I recently had the misfortune of losing a friend in a cycle accident in London. She was run over by an HGV after being caught in its blind spot. This is the most recent fatal accident in London involving a bicycle.

It has reopened the debate on cycle safety at crossroads especially busy ones in London about whether more can be done to help reduce the blind spot for HGV's when turning left.

A cheap and effective way of doing this is using the trixiemirror which is attached to the street lights and is used to great effect in Switzerland & Germany already.

This mirrow is incredibly cheap and could be installed tomorrow.

To help with this debate and to try to stop any other lives from being ruined I am trying to make a difference to the safety of the streets.

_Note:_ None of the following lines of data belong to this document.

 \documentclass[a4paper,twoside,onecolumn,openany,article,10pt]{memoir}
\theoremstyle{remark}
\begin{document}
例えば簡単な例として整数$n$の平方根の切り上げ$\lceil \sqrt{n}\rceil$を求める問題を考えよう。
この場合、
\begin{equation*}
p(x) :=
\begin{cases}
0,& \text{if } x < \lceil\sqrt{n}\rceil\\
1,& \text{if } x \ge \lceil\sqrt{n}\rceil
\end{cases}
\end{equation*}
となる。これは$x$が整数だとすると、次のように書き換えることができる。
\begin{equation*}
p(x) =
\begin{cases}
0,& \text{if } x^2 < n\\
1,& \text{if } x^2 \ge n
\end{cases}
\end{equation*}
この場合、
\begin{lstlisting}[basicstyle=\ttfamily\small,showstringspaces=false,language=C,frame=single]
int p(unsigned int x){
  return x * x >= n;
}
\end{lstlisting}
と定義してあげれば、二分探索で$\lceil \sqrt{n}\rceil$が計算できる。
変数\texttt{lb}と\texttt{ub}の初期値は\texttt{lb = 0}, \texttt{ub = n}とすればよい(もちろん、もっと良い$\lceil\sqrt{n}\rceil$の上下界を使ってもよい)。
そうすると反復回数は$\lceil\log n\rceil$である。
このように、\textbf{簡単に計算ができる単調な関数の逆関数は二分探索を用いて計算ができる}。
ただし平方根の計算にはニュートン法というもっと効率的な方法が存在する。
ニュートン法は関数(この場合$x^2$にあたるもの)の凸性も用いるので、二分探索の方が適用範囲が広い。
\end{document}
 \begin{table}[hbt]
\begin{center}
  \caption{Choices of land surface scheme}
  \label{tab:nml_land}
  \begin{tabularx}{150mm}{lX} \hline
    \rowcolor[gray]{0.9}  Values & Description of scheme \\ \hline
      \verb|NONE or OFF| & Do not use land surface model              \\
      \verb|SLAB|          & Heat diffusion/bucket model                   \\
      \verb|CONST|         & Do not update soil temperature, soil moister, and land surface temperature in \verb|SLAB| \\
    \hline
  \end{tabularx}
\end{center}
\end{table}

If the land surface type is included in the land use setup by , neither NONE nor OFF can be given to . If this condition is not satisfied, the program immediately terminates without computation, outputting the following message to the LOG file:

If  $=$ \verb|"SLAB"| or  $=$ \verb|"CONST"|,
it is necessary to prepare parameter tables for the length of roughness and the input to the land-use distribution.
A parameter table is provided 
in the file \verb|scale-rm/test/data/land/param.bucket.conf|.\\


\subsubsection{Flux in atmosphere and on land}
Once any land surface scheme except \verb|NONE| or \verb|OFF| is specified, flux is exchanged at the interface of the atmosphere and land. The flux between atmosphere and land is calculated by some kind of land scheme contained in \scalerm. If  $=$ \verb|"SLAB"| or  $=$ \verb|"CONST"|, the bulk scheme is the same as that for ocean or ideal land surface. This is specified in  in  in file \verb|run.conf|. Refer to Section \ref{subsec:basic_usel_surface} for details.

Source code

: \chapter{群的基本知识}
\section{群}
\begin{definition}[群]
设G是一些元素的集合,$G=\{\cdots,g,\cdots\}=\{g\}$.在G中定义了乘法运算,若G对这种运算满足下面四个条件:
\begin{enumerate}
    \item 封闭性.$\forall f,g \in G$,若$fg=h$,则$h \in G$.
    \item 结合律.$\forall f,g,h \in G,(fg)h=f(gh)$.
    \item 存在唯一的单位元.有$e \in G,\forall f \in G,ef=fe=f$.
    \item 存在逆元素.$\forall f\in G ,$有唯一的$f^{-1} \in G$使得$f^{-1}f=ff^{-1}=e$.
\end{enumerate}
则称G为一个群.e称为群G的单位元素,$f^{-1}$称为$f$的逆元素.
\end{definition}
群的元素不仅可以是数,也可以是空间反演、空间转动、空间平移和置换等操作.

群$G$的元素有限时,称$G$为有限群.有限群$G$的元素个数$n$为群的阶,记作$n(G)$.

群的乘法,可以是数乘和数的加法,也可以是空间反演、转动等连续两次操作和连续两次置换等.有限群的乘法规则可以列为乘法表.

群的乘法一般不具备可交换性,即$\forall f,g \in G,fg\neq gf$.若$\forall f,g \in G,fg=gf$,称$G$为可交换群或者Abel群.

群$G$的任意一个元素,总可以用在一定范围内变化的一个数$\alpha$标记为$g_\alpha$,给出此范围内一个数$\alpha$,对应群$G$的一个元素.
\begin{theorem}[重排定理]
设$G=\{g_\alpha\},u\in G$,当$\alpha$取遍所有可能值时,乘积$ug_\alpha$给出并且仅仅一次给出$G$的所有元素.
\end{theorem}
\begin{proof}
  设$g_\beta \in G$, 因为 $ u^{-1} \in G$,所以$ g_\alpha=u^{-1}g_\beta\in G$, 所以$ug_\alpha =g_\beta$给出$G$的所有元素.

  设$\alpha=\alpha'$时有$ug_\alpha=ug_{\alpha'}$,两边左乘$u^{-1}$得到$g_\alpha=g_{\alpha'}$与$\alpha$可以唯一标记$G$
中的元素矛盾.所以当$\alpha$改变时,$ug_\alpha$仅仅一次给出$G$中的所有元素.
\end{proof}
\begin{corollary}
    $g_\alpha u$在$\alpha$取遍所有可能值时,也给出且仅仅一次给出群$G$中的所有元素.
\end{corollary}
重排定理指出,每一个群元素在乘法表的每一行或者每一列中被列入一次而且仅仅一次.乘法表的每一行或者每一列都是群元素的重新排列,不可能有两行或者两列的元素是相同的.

For more information on this debate take a look at the below petition which has been created in the name of my deceased friend, and I would also be interested in hearing your comments about the suggestion of the trixiemirror and if you think it would save lives.

Thanks for reading.

Peter
http://www.gopetition.com/petitions/boris-install-mirrors-that-save-cyclists-lives-petiti.html


----------



## downfader (25 Apr 2011)

Bikepeter said:


> Hi Everyone,
> 
> I recently had the misfortune of losing a friend in a cycle accident in London. She was run over by an HGV after being caught in its blind spot. This is the most recent fatal accident in London involving a bicycle.
> 
> ...




I read Mr Dean's (iirc) article on the Guardian Bikeblog about this. A worthy cause imo!


----------



## Andy_R (29 Apr 2011)

Cunobelin said:


> There is a big problem with Cycle lanes!
> 
> Too many motorists using them!



The other problem with cycle lanes....they're not designed by cyclists. To ride in the best position on the road, you normally have to ride right on the edge of the cycle lane...and of course, people park in them! Do I use them? Not if I can help it. Stay in the flow of traffic when you can, and make sure you know what eveyone else is doing


----------